◆ Work request
Which lines in the data below contain the word "unsupported"? Pull each of them out.

◆ Exercise data
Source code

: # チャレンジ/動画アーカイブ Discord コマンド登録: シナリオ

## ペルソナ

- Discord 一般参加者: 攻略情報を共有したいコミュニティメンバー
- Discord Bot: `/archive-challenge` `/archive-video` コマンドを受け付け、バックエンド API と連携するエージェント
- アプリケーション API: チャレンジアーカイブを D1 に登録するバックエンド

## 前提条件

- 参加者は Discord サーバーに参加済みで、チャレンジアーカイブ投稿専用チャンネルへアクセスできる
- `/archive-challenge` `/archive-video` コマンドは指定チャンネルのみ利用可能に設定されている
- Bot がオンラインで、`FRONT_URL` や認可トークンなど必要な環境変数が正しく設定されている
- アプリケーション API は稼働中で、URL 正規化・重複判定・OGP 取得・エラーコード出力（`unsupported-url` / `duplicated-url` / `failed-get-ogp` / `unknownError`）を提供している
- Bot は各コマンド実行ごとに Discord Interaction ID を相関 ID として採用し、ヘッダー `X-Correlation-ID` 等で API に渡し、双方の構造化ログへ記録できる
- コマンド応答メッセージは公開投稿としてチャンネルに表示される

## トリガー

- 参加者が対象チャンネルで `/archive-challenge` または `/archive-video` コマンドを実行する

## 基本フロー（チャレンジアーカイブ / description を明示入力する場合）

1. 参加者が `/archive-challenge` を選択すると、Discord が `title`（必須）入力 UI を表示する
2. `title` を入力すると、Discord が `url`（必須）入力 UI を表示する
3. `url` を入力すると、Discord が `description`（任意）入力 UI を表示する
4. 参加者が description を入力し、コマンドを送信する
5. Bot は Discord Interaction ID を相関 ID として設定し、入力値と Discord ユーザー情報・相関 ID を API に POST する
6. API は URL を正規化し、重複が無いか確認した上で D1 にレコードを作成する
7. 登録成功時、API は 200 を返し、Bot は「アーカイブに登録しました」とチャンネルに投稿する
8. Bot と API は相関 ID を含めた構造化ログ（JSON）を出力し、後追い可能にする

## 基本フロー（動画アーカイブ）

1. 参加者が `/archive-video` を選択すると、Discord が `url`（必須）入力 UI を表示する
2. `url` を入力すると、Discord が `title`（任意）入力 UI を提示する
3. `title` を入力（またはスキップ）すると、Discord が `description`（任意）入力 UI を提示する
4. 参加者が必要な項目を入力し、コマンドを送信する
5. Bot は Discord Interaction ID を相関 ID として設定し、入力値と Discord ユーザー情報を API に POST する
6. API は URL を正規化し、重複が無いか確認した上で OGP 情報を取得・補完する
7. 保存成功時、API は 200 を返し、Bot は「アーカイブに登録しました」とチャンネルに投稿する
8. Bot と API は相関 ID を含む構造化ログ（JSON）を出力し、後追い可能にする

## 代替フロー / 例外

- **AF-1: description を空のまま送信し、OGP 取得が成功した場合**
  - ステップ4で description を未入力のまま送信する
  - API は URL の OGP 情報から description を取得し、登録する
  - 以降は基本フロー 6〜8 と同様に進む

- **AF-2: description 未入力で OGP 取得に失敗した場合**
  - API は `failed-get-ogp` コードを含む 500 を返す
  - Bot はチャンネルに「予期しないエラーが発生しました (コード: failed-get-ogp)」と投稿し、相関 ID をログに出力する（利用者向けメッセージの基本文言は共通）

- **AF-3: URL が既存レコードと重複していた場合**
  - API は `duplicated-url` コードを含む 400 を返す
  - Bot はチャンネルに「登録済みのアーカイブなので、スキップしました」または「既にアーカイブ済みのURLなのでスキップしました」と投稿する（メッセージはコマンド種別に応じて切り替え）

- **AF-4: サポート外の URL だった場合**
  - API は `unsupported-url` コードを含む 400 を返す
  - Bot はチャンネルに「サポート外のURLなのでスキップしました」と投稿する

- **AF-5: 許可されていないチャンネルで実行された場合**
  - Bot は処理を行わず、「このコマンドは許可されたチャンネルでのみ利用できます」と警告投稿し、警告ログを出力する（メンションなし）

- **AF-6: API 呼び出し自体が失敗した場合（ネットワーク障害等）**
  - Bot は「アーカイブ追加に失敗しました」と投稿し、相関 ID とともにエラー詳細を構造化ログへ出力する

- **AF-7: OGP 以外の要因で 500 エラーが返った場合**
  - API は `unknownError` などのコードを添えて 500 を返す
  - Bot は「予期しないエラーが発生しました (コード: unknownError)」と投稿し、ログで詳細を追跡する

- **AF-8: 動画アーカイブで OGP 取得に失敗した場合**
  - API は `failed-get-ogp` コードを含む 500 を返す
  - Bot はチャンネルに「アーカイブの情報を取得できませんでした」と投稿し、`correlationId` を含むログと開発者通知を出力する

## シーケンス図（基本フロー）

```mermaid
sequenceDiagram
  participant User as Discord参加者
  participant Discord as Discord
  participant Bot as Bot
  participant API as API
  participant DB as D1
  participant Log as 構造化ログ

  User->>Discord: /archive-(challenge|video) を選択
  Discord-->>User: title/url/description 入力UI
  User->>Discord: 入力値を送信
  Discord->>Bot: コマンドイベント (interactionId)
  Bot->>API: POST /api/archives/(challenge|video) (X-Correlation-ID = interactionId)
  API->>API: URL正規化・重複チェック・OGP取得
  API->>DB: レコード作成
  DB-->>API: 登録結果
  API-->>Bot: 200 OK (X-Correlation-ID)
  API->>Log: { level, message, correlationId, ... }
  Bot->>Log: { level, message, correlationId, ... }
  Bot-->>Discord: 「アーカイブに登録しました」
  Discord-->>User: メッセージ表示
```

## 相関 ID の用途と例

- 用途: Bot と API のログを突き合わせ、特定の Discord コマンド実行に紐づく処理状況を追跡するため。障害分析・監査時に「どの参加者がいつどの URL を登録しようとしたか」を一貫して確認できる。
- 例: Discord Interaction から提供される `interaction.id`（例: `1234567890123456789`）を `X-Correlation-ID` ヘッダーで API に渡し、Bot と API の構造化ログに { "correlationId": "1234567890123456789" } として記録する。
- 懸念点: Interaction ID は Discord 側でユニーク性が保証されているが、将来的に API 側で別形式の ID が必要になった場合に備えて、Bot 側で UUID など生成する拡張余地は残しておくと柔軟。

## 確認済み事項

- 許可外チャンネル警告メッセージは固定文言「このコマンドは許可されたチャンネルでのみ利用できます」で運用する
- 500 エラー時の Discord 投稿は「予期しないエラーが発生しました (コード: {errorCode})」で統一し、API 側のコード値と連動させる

◆ Response
- アプリケーション API は稼働中で、URL 正規化・重複判定・OGP 取得・エラーコード出力（`unsupported-url` / `duplicated-url` / `failed-get-ogp` / `unknownError`）を提供している
  - API は `unsupported-url` コードを含む 400 を返す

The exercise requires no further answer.